Destino III , il terzo gioco per computer della leggendaria serie di sparatutto in prima persona di id Software, è finalmente sugli scaffali. L'arrivo del gioco - una festa di lancio di mezzanotte nei negozi di computer di tutto il paese, preceduta da un'ormai consueta fuga di informazioni pirata online - porta echi della Doom mania dello scorso decennio.
Nel 1993, il primo Doom ha mandato in crash le reti di computer dall'Università del Wisconsin a Intel dopo essere stato rilasciato come shareware online. L'anno successivo, Doom II ha fatto a pezzi le classifiche di vendita dei giochi per computer ed è diventato il primo videogioco nella storia a riportare una classificazione volontaria per violenza. Come ho dettagliato nel mio libro Masters of Doom (ora in paperback !)
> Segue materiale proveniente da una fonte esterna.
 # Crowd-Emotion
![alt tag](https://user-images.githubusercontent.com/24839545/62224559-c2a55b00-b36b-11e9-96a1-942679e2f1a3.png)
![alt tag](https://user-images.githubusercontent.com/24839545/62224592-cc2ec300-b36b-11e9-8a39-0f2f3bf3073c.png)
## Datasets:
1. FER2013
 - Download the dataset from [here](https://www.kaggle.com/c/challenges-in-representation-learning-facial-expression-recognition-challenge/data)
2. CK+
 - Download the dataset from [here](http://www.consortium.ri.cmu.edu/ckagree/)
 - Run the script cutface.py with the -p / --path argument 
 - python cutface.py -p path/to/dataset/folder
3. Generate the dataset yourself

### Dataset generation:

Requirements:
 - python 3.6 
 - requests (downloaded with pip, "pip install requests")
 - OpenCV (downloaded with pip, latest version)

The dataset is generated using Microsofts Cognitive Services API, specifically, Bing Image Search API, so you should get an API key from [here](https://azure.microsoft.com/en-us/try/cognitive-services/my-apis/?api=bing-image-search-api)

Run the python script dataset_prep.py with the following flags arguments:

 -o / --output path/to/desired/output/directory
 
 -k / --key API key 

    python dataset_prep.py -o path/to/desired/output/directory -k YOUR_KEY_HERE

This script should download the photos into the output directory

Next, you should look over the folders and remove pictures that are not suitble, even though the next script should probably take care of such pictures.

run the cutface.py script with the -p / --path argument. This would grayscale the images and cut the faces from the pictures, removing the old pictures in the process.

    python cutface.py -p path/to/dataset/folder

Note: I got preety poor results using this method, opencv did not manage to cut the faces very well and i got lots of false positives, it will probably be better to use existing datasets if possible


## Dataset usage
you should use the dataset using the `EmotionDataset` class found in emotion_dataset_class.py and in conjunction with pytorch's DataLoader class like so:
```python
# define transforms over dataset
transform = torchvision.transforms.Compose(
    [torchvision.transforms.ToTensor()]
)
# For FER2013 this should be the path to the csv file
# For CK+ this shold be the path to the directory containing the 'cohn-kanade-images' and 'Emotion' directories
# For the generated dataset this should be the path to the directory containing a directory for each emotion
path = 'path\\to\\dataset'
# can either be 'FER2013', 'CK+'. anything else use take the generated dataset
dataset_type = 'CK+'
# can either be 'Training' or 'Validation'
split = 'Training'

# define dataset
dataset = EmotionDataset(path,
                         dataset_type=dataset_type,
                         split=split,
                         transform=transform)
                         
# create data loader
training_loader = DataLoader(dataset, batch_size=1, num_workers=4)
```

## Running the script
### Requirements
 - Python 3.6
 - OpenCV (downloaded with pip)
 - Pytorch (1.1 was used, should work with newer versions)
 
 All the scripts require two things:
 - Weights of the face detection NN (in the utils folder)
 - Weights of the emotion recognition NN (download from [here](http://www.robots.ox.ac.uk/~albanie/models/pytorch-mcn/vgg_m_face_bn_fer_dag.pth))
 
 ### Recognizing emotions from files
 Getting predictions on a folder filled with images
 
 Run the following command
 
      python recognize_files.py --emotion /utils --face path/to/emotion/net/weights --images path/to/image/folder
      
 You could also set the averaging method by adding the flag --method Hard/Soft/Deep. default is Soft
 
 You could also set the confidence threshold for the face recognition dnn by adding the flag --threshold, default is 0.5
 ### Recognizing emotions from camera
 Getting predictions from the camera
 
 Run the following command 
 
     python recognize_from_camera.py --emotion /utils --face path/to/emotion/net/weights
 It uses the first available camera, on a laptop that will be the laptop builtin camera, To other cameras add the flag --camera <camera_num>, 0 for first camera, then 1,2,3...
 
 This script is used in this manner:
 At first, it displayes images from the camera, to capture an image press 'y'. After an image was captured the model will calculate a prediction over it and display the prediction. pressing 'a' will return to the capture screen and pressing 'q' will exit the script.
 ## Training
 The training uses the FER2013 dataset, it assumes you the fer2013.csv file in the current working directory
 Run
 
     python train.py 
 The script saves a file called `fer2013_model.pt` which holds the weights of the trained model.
Volere Destino III diventare avere un tale impatto? Non c'è modo. Ma non è necessariamente colpa del gioco, che sembra fantastico e inietta una nuova pugnalata alla storia. Le vecchie rivoluzioni (vedi ultimo paragrafo) sono state vinte molto tempo fa. La prossima rivoluzione nei giochi offrirà qualcosa che, come l'originale Doom, ci farà guardare a questo mezzo in un modo completamente nuovo. Storie cinematografiche e piacere per gli occhi ultra-realistici, sebbene fantastici, non sono un paradigma. I giochi non dovrebbero inseguire i film. Dovrebbero fare cose che i film non possono fare. Ci sono alcune innovazioni - webcam, Geocaching, Sony EyeToy, Nintendo DS, il prossimo gioco Xbox Fable - che indicano a cosa potrebbe assomigliare questo futuro: un luogo in cui il gioco assume una forma completamente diversa, qualcosa che si infiltra davvero nelle nostre vite in molto più in profondità di quanto anche il più grande nuovo motore grafico possa rendere. E, come Doom, quel posto sarà indimenticabile.